The critical thing to remember is sewer lines should not have quick drops because the water will leave the solids behind to build up in the drain pipe. With the proper drop, solids are kept with the liquid and float to the septic tank entrance.
One inch of drop in a one hundred foot line is almost overkill; you should try for no more than a half-inch drop per hundred feet. Significant elevation changes should be done with 90-degree drops.
Connect your RV dump line into the septic system between the house and septic tank, NEVER into the drain field. Installing the RV dump AFTER the septic tank and before the leach lines will eventually clog the lines and may require digging up all the leach lines and replace them to get his system working again.
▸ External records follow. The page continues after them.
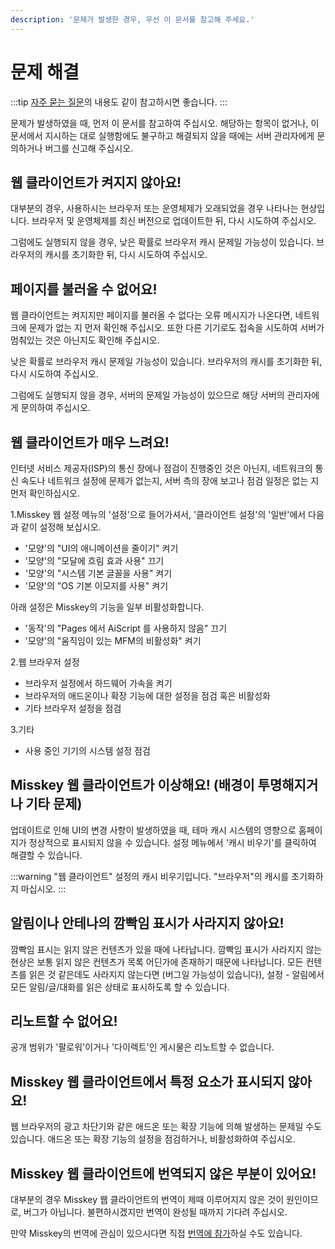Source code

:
 ```yaml
---
description: '문제가 발생한 경우, 우선 이 문서를 참고해 주세요.'
---
```


# 문제 해결
:::tip
[자주 묻는 질문](./faq.md)의 내용도 같이 참고하시면 좋습니다.
:::

문제가 발생하였을 때, 먼저 이 문서를 참고하여 주십시오.
해당하는 항목이 없거나, 이 문서에서 지시하는 대로 실행함에도 불구하고 해결되지 않을 때에는 서버 관리자에게 문의하거나 버그를 신고해 주십시오.

## 웹 클라이언트가 켜지지 않아요!
대부분의 경우, 사용하시는 브라우저 또는 운영체제가 오래되었을 경우 나타나는 현상입니다.
브라우저 및 운영체제를 최신 버전으로 업데이트한 뒤, 다시 시도하여 주십시오.

그럼에도 실행되지 않을 경우, 낮은 확률로 브라우저 캐시 문제일 가능성이 있습니다. 브라우저의 캐시를 초기화한 뒤, 다시 시도하여 주십시오.

## 페이지를 불러올 수 없어요!
웹 클라이언트는 켜지지만 페이지를 불러올 수 없다는 오류 메시지가 나온다면, 네트워크에 문제가 없는 지 먼저 확인해 주십시오. 또한 다른 기기로도 접속을 시도하여 서버가 멈춰있는 것은 아닌지도 확인해 주십시오.

낮은 확률로 브라우저 캐시 문제일 가능성이 있습니다. 브라우저의 캐시를 초기화한 뒤, 다시 시도하여 주십시오.

그럼에도 실행되지 않을 경우, 서버의 문제일 가능성이 있으므로 해당 서버의 관리자에게 문의하여 주십시오.

## 웹 클라이언트가 매우 느려요!
인터넷 서비스 제공자(ISP)의 통신 장에나 점검이 진행중인 것은 아닌지, 네트워크의 통신 속도나 네트워크 설정에 문제가 없는지, 서버 측의 장애 보고나 점검 일정은 없는 지 먼저 확인하십시오. 

1.Misskey 웹 설정
메뉴의 '설정'으로 들어가셔서, '클라이언트 설정'의 '일반'에서 다음과 같이 설정해 보십시오.

- '모양'의 "UI의 애니메이션을 줄이기" 켜기
- '모양'의 "모달에 흐림 효과 사용" 끄기
- '모양'의 "시스템 기본 글꼴을 사용" 켜기
- '모양'의 "OS 기본 이모지를 사용" 켜기

아래 설정은 Misskey의 기능을 일부 비활성화합니다.

- '동작'의 "Pages 에서 AiScript 를 사용하지 않음" 끄기
- '모양'의 "움직임이 있는 MFM의 비활성화" 켜기

2.웹 브라우저 설정
- 브라우저 설정에서 하드웨어 가속을 켜기
- 브라우저의 애드온이나 확장 기능에 대한 설정을 점검 혹은 비활성화
- 기타 브라우저 설정을 점검

3.기타
- 사용 중인 기기의 시스템 설정 점검

## Misskey 웹 클라이언트가 이상해요! (배경이 투명해지거나 기타 문제)
업데이트로 인해 UI의 변경 사항이 발생하였을 때, 테마 캐시 시스템의 영향으로 홈페이지가 정상적으로 표시되지 않을 수 있습니다.
설정 메뉴에서 '캐시 비우기'를 클릭하여 해결할 수 있습니다.

:::warning
"웹 클라이언트" 설정의 캐시 비우기입니다. "브라우저"의 캐시를 초기화하지 마십시오.
:::

## 알림이나 안테나의 깜빡임 표시가 사라지지 않아요!
깜빡임 표시는 읽지 않은 컨텐츠가 있을 때에 나타납니다. 깜빡임 표시가 사라지지 않는 현상은 보통 읽지 않은 컨텐츠가 목록 어딘가에 존재하기 때문에 나타납니다.
모든 컨텐츠를 읽은 것 같은데도 사라지지 않는다면 (버그일 가능성이 있습니다), 설정 - 알림에서 모든 알림/글/대화를 읽은 상태로 표시하도록 할 수 있습니다.

## 리노트할 수 없어요!
공개 범위가 '팔로워'이거나 '다이렉트'인 게시물은 리노트할 수 없습니다.

## Misskey 웹 클라이언트에서 특정 요소가 표시되지 않아요!
웹 브라우저의 광고 차단기와 같은 애드온 또는 확장 기능에 의해 발생하는 문제일 수도 있습니다. 애드온 또는 확장 기능의 설정을 점검하거나, 비활성화하여 주십시오.

## Misskey 웹 클라이언트에 번역되지 않은 부분이 있어요!
대부분의 경우 Misskey 웹 클라이언트의 번역이 제때 이루어지지 않은 것이 원인이므로, 버그가 아닙니다. 불편하시겠지만 번역이 완성될 때까지 기다려 주십시오.

만약 Misskey의 번역에 관심이 있으시다면 직접 [번역에 참가](./misskey.md)하실 수도 있습니다.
Another option is to drop the discharge from your RV dump directly into the top of the septic tank, preferably before the baffle, if your tank has one, but after the baffle will work if that is the only possibility.
If the dump will be used daily or very frequently, one needs to make sure to hook in between the house and tank, but for occasional use dumping into the tank after the baffle will work. The baffle in a septic tank ensures that the solids go down, not across the top of the liquid and out into the drain lines.
If dumping in after the baffle, it is a good idea to make sure the waste enters perpendicular and even to drop the end of the dump down into the water level a few inches to help direct the solids to the bottom. I always put the dump about six inches down into the water. NEVER bring waste in AFTER the baffle in a horizontal configuration as the agitation could send the solids across the top of the liquid right into the drain field outlet.
When installing new septic systems on lots big enough for RVs to be parked, I always offered to include an RV dump free of charge and connected it between the house and tank whenever possible. I figured it would save digging up the yard later to install one, and the additional cost of the pipe was minimal.